Task item:
Please output exactly the part of the records below that opens with the line containing "(dix jours au" and closes with the line containing "pour les transactions", both lines included, and nothing else.

Source material:
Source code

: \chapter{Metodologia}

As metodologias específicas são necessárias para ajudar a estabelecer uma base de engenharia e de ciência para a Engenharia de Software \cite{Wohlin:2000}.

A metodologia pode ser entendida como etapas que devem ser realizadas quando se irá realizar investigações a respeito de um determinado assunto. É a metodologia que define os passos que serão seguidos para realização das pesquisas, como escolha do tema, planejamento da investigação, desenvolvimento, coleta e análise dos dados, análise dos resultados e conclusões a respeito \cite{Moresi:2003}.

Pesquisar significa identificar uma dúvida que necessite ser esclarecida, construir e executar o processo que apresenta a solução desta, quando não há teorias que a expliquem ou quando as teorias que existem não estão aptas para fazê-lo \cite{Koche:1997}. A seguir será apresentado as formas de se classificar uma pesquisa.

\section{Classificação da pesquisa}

* * *

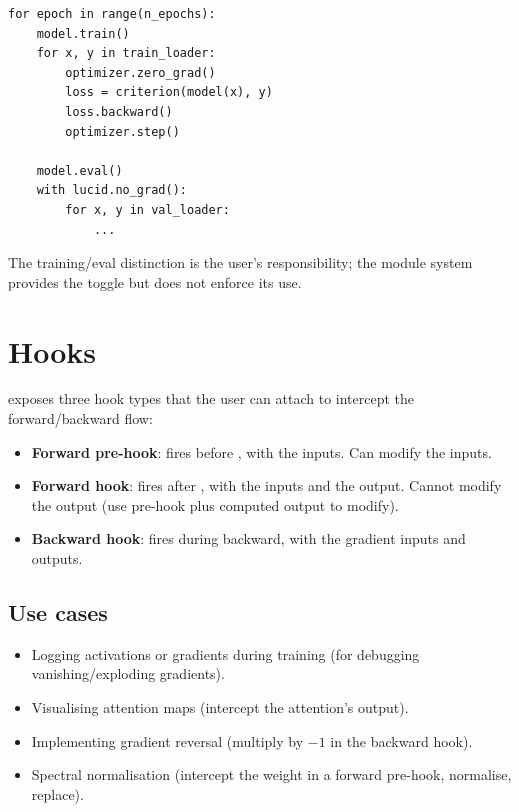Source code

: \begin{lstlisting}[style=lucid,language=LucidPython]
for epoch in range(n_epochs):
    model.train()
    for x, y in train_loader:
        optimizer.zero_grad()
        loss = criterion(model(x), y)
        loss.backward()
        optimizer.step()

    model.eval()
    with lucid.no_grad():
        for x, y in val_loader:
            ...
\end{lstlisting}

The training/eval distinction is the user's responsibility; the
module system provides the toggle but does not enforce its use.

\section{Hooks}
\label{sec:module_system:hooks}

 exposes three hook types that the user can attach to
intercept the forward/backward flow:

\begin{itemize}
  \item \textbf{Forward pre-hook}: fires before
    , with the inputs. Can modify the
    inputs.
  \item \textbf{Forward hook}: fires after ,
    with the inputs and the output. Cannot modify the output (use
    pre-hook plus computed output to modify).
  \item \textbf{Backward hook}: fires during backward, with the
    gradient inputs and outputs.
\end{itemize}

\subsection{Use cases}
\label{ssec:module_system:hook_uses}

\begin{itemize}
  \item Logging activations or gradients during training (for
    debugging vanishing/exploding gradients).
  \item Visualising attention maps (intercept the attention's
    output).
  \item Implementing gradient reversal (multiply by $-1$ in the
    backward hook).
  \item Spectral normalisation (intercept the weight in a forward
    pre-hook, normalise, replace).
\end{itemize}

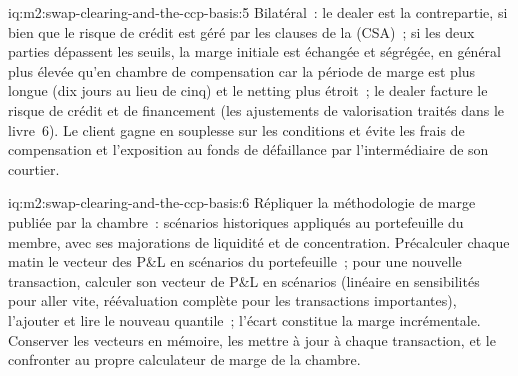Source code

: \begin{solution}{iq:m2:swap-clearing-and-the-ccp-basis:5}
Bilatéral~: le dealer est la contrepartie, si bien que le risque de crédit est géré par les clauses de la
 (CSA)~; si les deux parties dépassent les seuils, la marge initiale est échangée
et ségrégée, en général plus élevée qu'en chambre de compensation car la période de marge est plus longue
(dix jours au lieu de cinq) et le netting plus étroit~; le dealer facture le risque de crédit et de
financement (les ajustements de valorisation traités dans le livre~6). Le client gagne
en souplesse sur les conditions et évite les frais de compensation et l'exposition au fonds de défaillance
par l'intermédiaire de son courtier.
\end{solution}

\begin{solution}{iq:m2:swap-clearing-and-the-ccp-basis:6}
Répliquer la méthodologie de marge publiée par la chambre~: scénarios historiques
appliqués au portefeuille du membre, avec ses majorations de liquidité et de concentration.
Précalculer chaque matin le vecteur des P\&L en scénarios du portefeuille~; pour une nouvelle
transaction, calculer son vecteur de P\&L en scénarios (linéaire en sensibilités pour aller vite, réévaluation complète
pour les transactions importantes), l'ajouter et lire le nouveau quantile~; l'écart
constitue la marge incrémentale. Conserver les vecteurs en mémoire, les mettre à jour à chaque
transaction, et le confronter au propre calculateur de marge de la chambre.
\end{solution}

==

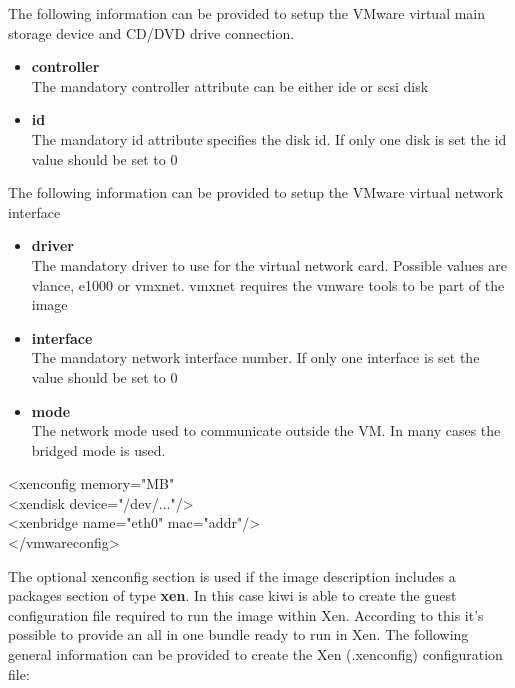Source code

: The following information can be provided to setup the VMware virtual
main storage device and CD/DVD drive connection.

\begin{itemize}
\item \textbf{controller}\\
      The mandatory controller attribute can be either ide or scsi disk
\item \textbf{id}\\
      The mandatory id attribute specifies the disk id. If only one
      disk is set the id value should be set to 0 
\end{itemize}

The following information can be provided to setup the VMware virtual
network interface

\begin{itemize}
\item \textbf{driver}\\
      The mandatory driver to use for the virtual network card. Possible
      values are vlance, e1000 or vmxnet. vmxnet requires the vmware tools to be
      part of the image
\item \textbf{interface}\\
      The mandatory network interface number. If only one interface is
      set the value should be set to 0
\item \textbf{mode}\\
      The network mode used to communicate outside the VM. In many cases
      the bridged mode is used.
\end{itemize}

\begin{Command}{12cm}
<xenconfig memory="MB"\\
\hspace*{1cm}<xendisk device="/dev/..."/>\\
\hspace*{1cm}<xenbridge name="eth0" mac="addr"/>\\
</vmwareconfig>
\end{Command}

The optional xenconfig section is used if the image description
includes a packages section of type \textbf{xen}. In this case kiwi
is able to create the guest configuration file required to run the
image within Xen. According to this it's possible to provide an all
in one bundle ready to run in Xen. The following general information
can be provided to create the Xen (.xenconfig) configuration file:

Problem solution:
(dix jours au lieu de cinq) et le netting plus étroit~; le dealer facture le risque de crédit et de
financement (les ajustements de valorisation traités dans le livre~6). Le client gagne
en souplesse sur les conditions et évite les frais de compensation et l'exposition au fonds de défaillance
par l'intermédiaire de son courtier.
\end{solution}

\begin{solution}{iq:m2:swap-clearing-and-the-ccp-basis:6}
Répliquer la méthodologie de marge publiée par la chambre~: scénarios historiques
appliqués au portefeuille du membre, avec ses majorations de liquidité et de concentration.
Précalculer chaque matin le vecteur des P\&L en scénarios du portefeuille~; pour une nouvelle
transaction, calculer son vecteur de P\&L en scénarios (linéaire en sensibilités pour aller vite, réévaluation complète
pour les transactions importantes), l'ajouter et lire le nouveau quantile~; l'écart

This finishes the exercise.